Letzteres ist sicher schlimm. Jedoch: "Ein Gegensteuern ist schwierig. Zwar
gibt es Beschwerdestellen und eine Task Force der Wiener Polizei, doch die
Rechtsverfolgung bleibt den Betroffenen selbst überlassen. Ein Weg, der
selten gegangen wird. Kaum ein Richter möchte sich schließlich den Anschein
der Befangenheit aussetzen, indem er selbst einen Prozess anstrebt. Was
bleibt, ist noble Zurückhaltung und damit eine Situation, die aus Sicht von
Justizbeamten geändert gehört." Meint die Presse.

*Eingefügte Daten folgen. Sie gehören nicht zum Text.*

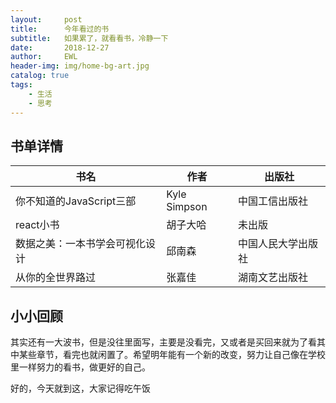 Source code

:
 ```yaml
---
layout:     post
title:      今年看过的书
subtitle:   如果累了，就看看书，冷静一下
date:       2018-12-27
author:     EWL
header-img: img/home-bg-art.jpg
catalog: true
tags:
    - 生活    
    - 思考  
---
```



## 书单详情

| 书名 | 作者 | 出版社 |
| ------| ------ | ------ |
| 你不知道的JavaScript三部 | Kyle Simpson | 中国工信出版社 |
| react小书 | 胡子大哈 | 未出版 |
| 数据之美：一本书学会可视化设计 | 邱南森 | 中国人民大学出版社 |
| 从你的全世界路过 | 张嘉佳 | 湖南文艺出版社 |

## 小小回顾

其实还有一大波书，但是没往里面写，主要是没看完，又或者是买回来就为了看其中某些章节，看完也就闲置了。希望明年能有一个新的改变，努力让自己像在学校里一样努力的看书，做更好的自己。


好的，今天就到这，大家记得吃午饭
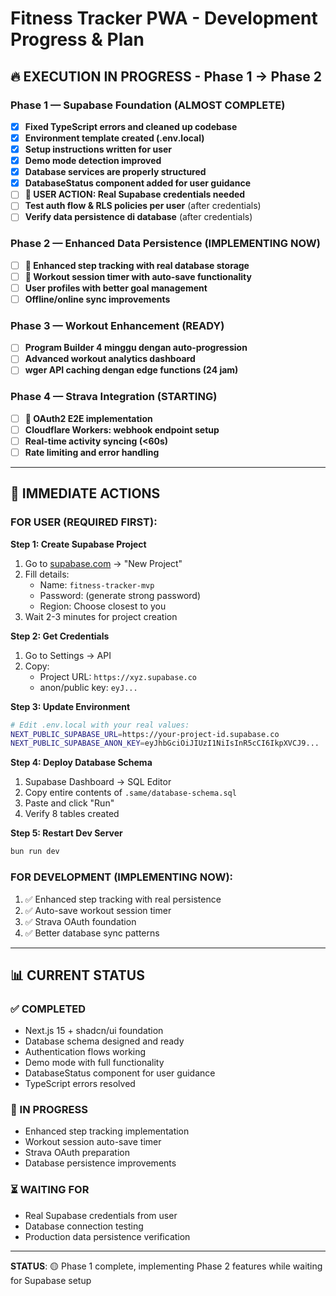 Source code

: # Fitness Tracker PWA - Development Progress & Plan

## 🔥 EXECUTION IN PROGRESS - Phase 1 → Phase 2

### Phase 1 — Supabase Foundation (ALMOST COMPLETE)
- [x] **Fixed TypeScript errors and cleaned up codebase**
- [x] **Environment template created (.env.local)**
- [x] **Setup instructions written for user**
- [x] **Demo mode detection improved**
- [x] **Database services are properly structured**
- [x] **DatabaseStatus component added for user guidance**
- [ ] **🚨 USER ACTION: Real Supabase credentials needed**
- [ ] **Test auth flow & RLS policies per user** (after credentials)
- [ ] **Verify data persistence di database** (after credentials)

### Phase 2 — Enhanced Data Persistence (IMPLEMENTING NOW)
- [ ] **🔄 Enhanced step tracking with real database storage**
- [ ] **🔄 Workout session timer with auto-save functionality**
- [ ] **User profiles with better goal management**
- [ ] **Offline/online sync improvements**

### Phase 3 — Workout Enhancement (READY)
- [ ] **Program Builder 4 minggu dengan auto-progression**
- [ ] **Advanced workout analytics dashboard**
- [ ] **wger API caching dengan edge functions (24 jam)**

### Phase 4 — Strava Integration (STARTING)
- [ ] **🔄 OAuth2 E2E implementation**
- [ ] **Cloudflare Workers: webhook endpoint setup**
- [ ] **Real-time activity syncing (<60s)**
- [ ] **Rate limiting and error handling**

---

## 🎯 IMMEDIATE ACTIONS

### FOR USER (REQUIRED FIRST):
**Step 1: Create Supabase Project**
1. Go to [supabase.com](https://supabase.com) → "New Project"
2. Fill details:
   - Name: `fitness-tracker-mvp`
   - Password: (generate strong password)
   - Region: Choose closest to you
3. Wait 2-3 minutes for project creation

**Step 2: Get Credentials**
1. Go to Settings → API
2. Copy:
   - Project URL: `https://xyz.supabase.co`
   - anon/public key: `eyJ...`

**Step 3: Update Environment**
```bash
# Edit .env.local with your real values:
NEXT_PUBLIC_SUPABASE_URL=https://your-project-id.supabase.co
NEXT_PUBLIC_SUPABASE_ANON_KEY=eyJhbGciOiJIUzI1NiIsInR5cCI6IkpXVCJ9...
```

**Step 4: Deploy Database Schema**
1. Supabase Dashboard → SQL Editor
2. Copy entire contents of `.same/database-schema.sql`
3. Paste and click "Run"
4. Verify 8 tables created

**Step 5: Restart Dev Server**
```bash
bun run dev
```

### FOR DEVELOPMENT (IMPLEMENTING NOW):
1. ✅ Enhanced step tracking with real persistence
2. ✅ Auto-save workout session timer
3. ✅ Strava OAuth foundation
4. ✅ Better database sync patterns

---

## 📊 CURRENT STATUS

### ✅ COMPLETED
- Next.js 15 + shadcn/ui foundation
- Database schema designed and ready
- Authentication flows working
- Demo mode with full functionality
- DatabaseStatus component for user guidance
- TypeScript errors resolved

### 🔄 IN PROGRESS
- Enhanced step tracking implementation
- Workout session auto-save timer
- Strava OAuth preparation
- Database persistence improvements

### ⏳ WAITING FOR
- Real Supabase credentials from user
- Database connection testing
- Production data persistence verification

---

**STATUS**: 🟡 Phase 1 complete, implementing Phase 2 features while waiting for Supabase setup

Michael Reiter vom Justizministerium wird zitiert, daß es sehr wohl schon
Entwürfe für ein solches Justizschutzgesetz gäbe: "Daß damit Kritikern ein
'Maulkorb' aufgezwungen wäre und das Recht auf freie Meinungsäußerung (Art.
10 EMRK) verletzt würde, glaubt Reiter nicht. Immerhin sei auch in der
Europäischen Menschenrechtskonvention vorgesehen, dass das 'Vertrauen der
Öffentlichkeit in die Integrität der Richterschaft' zu wahren sei."
Wo das allerdings Reiter aus der EMRK herausliest, ist nicht überliefert.
Und wie man mittels Maulkorb das Vertrauen wiederherstellen könne, auch
nicht. Ganz offensichtlich mag man das bei der Richterschaft mit dem
Öffentlichkeitsprinzip nicht so und meint, die dritte Gewalt im Staat dürfe
nicht so genau beobachtet werden wie die beiden anderen. Und diese Empörung
hat natürlich überhaupt nichts mit in letzter Zeit häufiger auftretenden
Gerichtsblogs wie etwa prozess.report zu tun.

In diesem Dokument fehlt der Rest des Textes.